Another assumption applies to Manifesto Item Two: to set up tolls on the outer ring of the city. Edinburgh is uniquely placed to charge vehicular traffic coming in from outside the city, not least from areas where the Council Tax is lower than in the capital. The assumption is that some thought has been given, as to the required technology. Why? Because, in 2005, the city held a referendum on congestion charging – which was roundly defeated, not least because of the potential ‘mixed messages’ that emanated from suggested ‘outer’ and ‘inner’ rings. It doesn’t have to be an expensive toll, to quickly accumulate a substantial revenue source, and, of course, dispensation can be applied to ‘key workers’, in addition to other, specific types of vehicles.
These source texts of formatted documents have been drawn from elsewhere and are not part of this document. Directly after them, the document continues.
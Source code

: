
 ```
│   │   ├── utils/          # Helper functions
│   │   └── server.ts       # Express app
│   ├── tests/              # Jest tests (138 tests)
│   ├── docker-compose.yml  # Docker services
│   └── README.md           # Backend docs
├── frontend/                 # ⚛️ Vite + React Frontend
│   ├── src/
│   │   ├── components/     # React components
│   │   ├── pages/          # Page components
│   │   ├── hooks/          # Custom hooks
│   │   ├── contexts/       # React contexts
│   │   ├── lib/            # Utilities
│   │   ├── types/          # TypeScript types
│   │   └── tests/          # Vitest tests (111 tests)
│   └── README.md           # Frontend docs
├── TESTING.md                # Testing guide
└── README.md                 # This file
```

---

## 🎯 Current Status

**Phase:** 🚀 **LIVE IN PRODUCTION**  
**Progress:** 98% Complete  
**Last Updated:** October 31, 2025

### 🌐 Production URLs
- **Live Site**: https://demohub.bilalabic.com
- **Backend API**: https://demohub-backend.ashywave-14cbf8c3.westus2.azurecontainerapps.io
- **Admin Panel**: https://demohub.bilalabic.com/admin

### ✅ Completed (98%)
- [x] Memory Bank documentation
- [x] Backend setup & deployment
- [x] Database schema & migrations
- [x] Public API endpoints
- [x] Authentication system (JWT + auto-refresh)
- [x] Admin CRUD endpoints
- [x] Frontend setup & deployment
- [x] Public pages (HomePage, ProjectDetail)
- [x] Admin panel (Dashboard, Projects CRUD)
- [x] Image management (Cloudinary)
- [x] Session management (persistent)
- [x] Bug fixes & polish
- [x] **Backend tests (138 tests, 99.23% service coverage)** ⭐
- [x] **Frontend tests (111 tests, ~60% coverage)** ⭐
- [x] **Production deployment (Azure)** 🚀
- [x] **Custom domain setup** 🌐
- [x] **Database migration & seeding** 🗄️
It might be that the total amount of revenue accrued from a tourist levy plus a congestion charge more than pays for ‘city carers’, even dozens of them. In which case, any surplus requires to be subject to democratic and transparently-exercised oversight.
Talking of democracy, a ‘good ideas’ city office can easily harness the potential of properly-policed online voting, which forms the basis of Manifesto Item Three. Online voting could provide, at the very least, an advisory note for local councillors, ahead of them making key decisions, many of them concerning planning applications. It is difficult to escape the argument that key decisions should never be left to a small group of people.
When it comes to planning, there is another compelling argument (there are a few) – Manifesto Item Four – to recast the planning department as being much more than adjudicators of planning applications and operators of a planning applications (online) portal that arguably requires root-and-branch improvement. Developers might even welcome the prospect of increased certainty that would stem from a department that is pro-active, including by insisting on design competitions for key projects.
Manifesto Item Five is simply about reaching out. Every local area faces its own, urban design challenges, whether it’s about road traffic, fly tipping, the provision of urban biodiversity and bench seating or the now-fashionable ’20-minute neighbourhood’ concept. A series of locally-based ‘provocations’ could begin to spark conversations among residents to re-design their own streets. Yes, we’re back to trusting the people, via the operation of a ‘good ideas’ office. A culture of reaching out would extend to revamping the local authority website, to encourage greater interaction and to harvest reasoned and reasonable proposals. It would be interesting to know the visitor numbers to the current incarnation.
In that regard – Manifesto Item Six – the recent pop-up urban design and architecture centre, which was hosted in the former Lauriston Place fire station, should become a permanent fixture.
Almost finally, Manifesto Item Seven would be to locate litter bins in heavily-used thoroughfares every 40m or so, and to have daily collecting (and cleaning – not sullen-can’t-be-bothered uplifting).
Subsequent manifesto items would support many of the city’s already-operating programmes, not least those in pursuit of making Edinburgh carbon-neutral and providing thousands of ‘affordable’ houses.
That’s not to treat them, lightly; it’s just that this concentration of manifesto items makes no apology for being about urban design. Simply, urban design impinges on each and every one of us. And they represent as much a communications and democratic challenge as anything else.
And to finish off: litter bins located every 50m or so on the city’s most littered streets, and cleared and cleaned every day, plus bus shelters at every bus stop, each fitted with electronic data announcing arrival times.
It would be lovely to see the manifesto suggestions being adopted, fully, by a political party with a decent chance of being able to exercise power.
Otherwise, they might require their own, dedicated political party. Hold on to your hats, everyone!